__Problem to work on__.
In the records below, find each line containing the word "when" and copy it.

-- Source material follows --

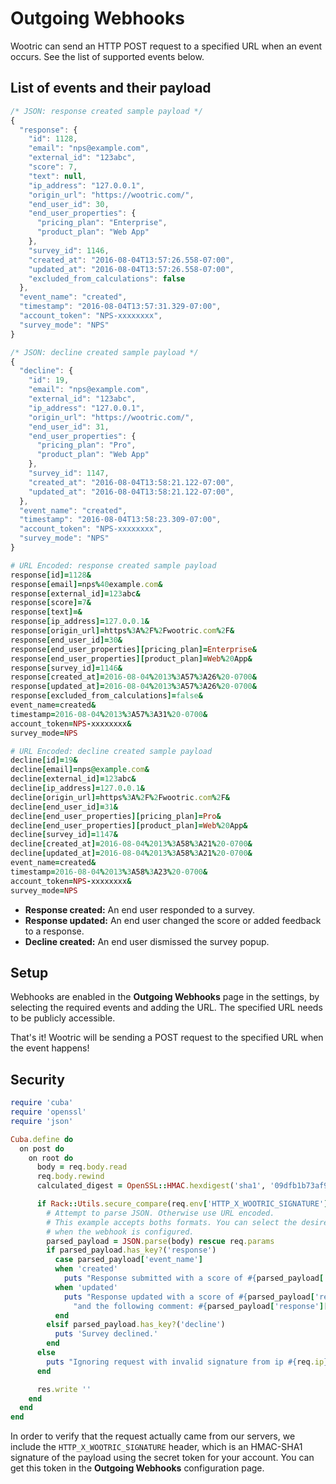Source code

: # Outgoing Webhooks

Wootric can send an HTTP POST request to a specified URL when an event occurs. See the list of supported events below.

## List of events and their payload

```javascript
/* JSON: response created sample payload */
{
  "response": {
    "id": 1128,
    "email": "nps@example.com",
    "external_id": "123abc",
    "score": 7,
    "text": null,
    "ip_address": "127.0.0.1",
    "origin_url": "https://wootric.com/",
    "end_user_id": 30,
    "end_user_properties": {
      "pricing_plan": "Enterprise",
      "product_plan": "Web App"
    },
    "survey_id": 1146,
    "created_at": "2016-08-04T13:57:26.558-07:00",
    "updated_at": "2016-08-04T13:57:26.558-07:00",
    "excluded_from_calculations": false
  },
  "event_name": "created",
  "timestamp": "2016-08-04T13:57:31.329-07:00",
  "account_token": "NPS-xxxxxxxx",
  "survey_mode": "NPS"
}

/* JSON: decline created sample payload */
{
  "decline": {
    "id": 19,
    "email": "nps@example.com",
    "external_id": "123abc",
    "ip_address": "127.0.0.1",
    "origin_url": "https://wootric.com/",
    "end_user_id": 31,
    "end_user_properties": {
      "pricing_plan": "Pro",
      "product_plan": "Web App"
    },
    "survey_id": 1147,
    "created_at": "2016-08-04T13:58:21.122-07:00",
    "updated_at": "2016-08-04T13:58:21.122-07:00",
  },
  "event_name": "created",
  "timestamp": "2016-08-04T13:58:23.309-07:00",
  "account_token": "NPS-xxxxxxxx",
  "survey_mode": "NPS"
}
```

```ruby
# URL Encoded: response created sample payload
response[id]=1128&
response[email]=nps%40example.com&
response[external_id]=123abc&
response[score]=7&
response[text]=&
response[ip_address]=127.0.0.1&
response[origin_url]=https%3A%2F%2Fwootric.com%2F&
response[end_user_id]=30&
response[end_user_properties][pricing_plan]=Enterprise&
response[end_user_properties][product_plan]=Web%20App&
response[survey_id]=1146&
response[created_at]=2016-08-04%2013%3A57%3A26%20-0700&
response[updated_at]=2016-08-04%2013%3A57%3A26%20-0700&
response[excluded_from_calculations]=false&
event_name=created&
timestamp=2016-08-04%2013%3A57%3A31%20-0700&
account_token=NPS-xxxxxxxx&
survey_mode=NPS

# URL Encoded: decline created sample payload
decline[id]=19&
decline[email]=nps@example.com&
decline[external_id]=123abc&
decline[ip_address]=127.0.0.1&
decline[origin_url]=https%3A%2F%2Fwootric.com%2F&
decline[end_user_id]=31&
decline[end_user_properties][pricing_plan]=Pro&
decline[end_user_properties][product_plan]=Web%20App&
decline[survey_id]=1147&
decline[created_at]=2016-08-04%2013%3A58%3A21%20-0700&
decline[updated_at]=2016-08-04%2013%3A58%3A21%20-0700&
event_name=created&
timestamp=2016-08-04%2013%3A58%3A23%20-0700&
account_token=NPS-xxxxxxxx&
survey_mode=NPS
```

* **Response created:** An end user responded to a survey.
* **Response updated:** An end user changed the score or added feedback to a response.
* **Decline created:** An end user dismissed the survey popup.

## Setup

Webhooks are enabled in the **Outgoing Webhooks** page in the settings, by selecting the required events and adding the URL. The specified URL needs to be publicly accessible.

That's it! Wootric will be sending a POST request to the specified URL when the event happens!

## Security

```ruby
require 'cuba'
require 'openssl'
require 'json'

Cuba.define do
  on post do
    on root do
      body = req.body.read
      req.body.rewind
      calculated_digest = OpenSSL::HMAC.hexdigest('sha1', '09dfb1b73af998743fb011f8bfda8912', body)

      if Rack::Utils.secure_compare(req.env['HTTP_X_WOOTRIC_SIGNATURE'], "sha1=#{calculated_digest}")
        # Attempt to parse JSON. Otherwise use URL encoded.
        # This example accepts boths formats. You can select the desired format
        # when the webhook is configured.
        parsed_payload = JSON.parse(body) rescue req.params
        if parsed_payload.has_key?('response')
          case parsed_payload['event_name']
          when 'created'
            puts "Response submitted with a score of #{parsed_payload['response']['score']}."
          when 'updated'
            puts "Response updated with a score of #{parsed_payload['response']['score']} "\
              "and the following comment: #{parsed_payload['response']['text']}."
          end
        elsif parsed_payload.has_key?('decline')
          puts 'Survey declined.'
        end
      else
        puts "Ignoring request with invalid signature from ip #{req.ip}."
      end

      res.write ''
    end
  end
end
```

In order to verify that the request actually came from our servers, we include the `HTTP_X_WOOTRIC_SIGNATURE` header, which is an HMAC-SHA1 signature of the payload using the secret token for your account. You can get this token in the **Outgoing Webhooks** configuration page.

-- Source material concluded --

__Result of this exercise__.
Wootric can send an HTTP POST request to a specified URL when an event occurs. See the list of supported events below.
That's it! Wootric will be sending a POST request to the specified URL when the event happens!
        # when the webhook is configured.
          when 'created'
          when 'updated'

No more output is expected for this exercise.